What this task involves >> Return each line in the records below that includes "connected".

Exercise material >>

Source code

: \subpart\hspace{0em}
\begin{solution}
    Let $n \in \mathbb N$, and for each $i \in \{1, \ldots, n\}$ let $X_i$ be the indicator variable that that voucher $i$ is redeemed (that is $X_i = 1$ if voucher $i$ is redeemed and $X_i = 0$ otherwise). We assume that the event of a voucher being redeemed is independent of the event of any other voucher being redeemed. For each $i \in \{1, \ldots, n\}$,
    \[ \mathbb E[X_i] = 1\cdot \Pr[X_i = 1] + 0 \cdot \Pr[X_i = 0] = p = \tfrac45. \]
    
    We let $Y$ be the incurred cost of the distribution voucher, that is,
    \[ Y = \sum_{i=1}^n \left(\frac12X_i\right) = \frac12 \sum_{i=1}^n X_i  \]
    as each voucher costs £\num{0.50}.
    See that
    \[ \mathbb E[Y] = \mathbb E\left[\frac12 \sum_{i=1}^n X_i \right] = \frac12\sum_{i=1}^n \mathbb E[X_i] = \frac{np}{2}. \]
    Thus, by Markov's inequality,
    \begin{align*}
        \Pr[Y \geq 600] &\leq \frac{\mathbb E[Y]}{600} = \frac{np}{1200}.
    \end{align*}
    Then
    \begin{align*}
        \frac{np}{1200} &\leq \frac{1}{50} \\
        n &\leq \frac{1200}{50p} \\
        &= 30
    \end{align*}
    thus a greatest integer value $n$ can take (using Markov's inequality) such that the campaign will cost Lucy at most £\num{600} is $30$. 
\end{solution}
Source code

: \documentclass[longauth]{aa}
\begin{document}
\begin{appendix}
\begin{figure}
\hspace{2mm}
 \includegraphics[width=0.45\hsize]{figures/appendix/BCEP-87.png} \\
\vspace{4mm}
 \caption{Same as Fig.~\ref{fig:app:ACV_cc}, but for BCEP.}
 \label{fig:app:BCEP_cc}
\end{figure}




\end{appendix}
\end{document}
==
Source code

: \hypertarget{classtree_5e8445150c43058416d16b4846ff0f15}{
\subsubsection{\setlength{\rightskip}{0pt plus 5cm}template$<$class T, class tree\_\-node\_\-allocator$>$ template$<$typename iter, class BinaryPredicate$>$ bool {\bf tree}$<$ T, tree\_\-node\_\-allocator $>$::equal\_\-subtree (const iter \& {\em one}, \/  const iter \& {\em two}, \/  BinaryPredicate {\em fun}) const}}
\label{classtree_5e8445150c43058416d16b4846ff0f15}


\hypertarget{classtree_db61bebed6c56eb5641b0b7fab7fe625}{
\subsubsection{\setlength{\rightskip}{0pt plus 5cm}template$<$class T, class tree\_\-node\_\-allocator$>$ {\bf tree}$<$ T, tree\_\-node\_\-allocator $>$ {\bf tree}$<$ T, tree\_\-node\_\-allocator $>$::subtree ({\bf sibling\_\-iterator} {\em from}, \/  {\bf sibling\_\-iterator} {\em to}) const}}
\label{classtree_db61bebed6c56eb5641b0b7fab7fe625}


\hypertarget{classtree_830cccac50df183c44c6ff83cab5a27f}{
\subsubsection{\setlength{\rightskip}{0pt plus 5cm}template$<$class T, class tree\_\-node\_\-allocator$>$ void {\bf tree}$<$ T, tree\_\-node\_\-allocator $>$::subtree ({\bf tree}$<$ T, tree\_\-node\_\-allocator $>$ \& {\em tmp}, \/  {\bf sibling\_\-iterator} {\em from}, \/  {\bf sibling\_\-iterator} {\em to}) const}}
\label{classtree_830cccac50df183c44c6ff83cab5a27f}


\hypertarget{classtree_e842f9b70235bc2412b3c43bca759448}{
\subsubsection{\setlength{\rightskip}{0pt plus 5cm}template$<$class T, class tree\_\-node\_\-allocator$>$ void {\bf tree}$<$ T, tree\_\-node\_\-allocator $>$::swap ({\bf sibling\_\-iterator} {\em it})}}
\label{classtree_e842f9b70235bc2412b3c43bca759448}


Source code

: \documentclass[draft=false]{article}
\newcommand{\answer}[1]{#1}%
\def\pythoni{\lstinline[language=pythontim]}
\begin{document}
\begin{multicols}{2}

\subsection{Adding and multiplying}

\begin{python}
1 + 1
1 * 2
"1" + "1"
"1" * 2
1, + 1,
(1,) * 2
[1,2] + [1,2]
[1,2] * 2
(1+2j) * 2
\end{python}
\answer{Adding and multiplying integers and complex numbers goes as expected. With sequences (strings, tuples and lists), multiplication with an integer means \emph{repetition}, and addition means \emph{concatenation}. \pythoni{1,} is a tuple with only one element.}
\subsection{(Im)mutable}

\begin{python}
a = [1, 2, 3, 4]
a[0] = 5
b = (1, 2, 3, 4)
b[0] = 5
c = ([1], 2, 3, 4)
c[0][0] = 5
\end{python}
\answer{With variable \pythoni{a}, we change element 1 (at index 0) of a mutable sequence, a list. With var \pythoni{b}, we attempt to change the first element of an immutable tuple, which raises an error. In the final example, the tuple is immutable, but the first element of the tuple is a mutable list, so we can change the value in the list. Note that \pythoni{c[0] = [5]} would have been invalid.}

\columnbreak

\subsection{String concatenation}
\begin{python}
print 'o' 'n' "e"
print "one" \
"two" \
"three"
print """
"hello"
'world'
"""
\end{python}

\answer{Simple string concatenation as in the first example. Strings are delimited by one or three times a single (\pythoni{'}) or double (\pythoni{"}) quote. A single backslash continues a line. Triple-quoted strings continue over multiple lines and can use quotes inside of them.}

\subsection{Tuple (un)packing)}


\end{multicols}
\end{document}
--
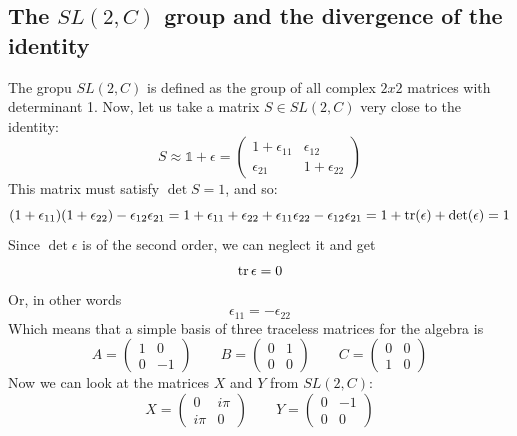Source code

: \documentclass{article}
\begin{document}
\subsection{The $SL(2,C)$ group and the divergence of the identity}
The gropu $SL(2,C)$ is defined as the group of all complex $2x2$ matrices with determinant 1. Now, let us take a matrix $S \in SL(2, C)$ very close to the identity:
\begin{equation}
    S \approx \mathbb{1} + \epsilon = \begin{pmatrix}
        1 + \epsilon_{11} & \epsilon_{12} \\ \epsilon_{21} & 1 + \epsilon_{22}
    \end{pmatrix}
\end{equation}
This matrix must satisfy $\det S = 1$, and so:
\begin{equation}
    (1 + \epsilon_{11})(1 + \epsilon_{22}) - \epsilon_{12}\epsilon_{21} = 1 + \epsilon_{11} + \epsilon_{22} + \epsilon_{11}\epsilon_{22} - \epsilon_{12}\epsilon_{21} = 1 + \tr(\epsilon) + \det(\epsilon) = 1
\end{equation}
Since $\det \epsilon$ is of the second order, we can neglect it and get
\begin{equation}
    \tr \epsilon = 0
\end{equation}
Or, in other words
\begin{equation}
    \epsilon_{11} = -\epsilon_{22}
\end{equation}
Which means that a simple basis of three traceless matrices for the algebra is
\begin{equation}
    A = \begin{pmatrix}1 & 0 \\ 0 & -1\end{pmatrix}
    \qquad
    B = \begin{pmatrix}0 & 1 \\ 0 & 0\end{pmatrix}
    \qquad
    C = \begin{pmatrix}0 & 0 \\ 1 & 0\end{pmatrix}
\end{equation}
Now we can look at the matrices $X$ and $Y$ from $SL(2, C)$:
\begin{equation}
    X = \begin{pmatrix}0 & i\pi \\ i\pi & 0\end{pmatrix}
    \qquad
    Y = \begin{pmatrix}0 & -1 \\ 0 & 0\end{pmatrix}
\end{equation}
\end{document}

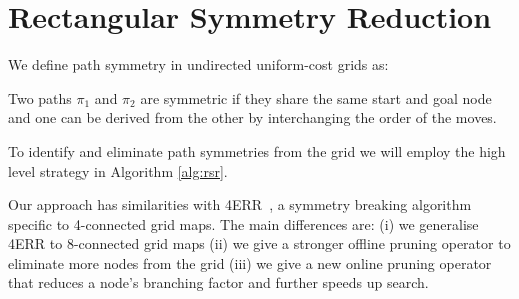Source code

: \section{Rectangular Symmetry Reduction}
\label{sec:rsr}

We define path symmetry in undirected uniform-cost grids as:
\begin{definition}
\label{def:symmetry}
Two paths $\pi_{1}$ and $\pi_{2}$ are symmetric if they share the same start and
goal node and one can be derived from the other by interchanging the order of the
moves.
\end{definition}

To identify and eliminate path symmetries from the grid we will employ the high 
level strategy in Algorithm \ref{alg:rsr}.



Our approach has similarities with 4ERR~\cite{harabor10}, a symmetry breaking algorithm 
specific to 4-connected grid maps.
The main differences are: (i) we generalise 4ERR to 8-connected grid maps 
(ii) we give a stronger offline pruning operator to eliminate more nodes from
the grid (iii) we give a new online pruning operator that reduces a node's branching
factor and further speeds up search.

Exercise output >>
specific to 4-connected grid maps.
The main differences are: (i) we generalise 4ERR to 8-connected grid maps 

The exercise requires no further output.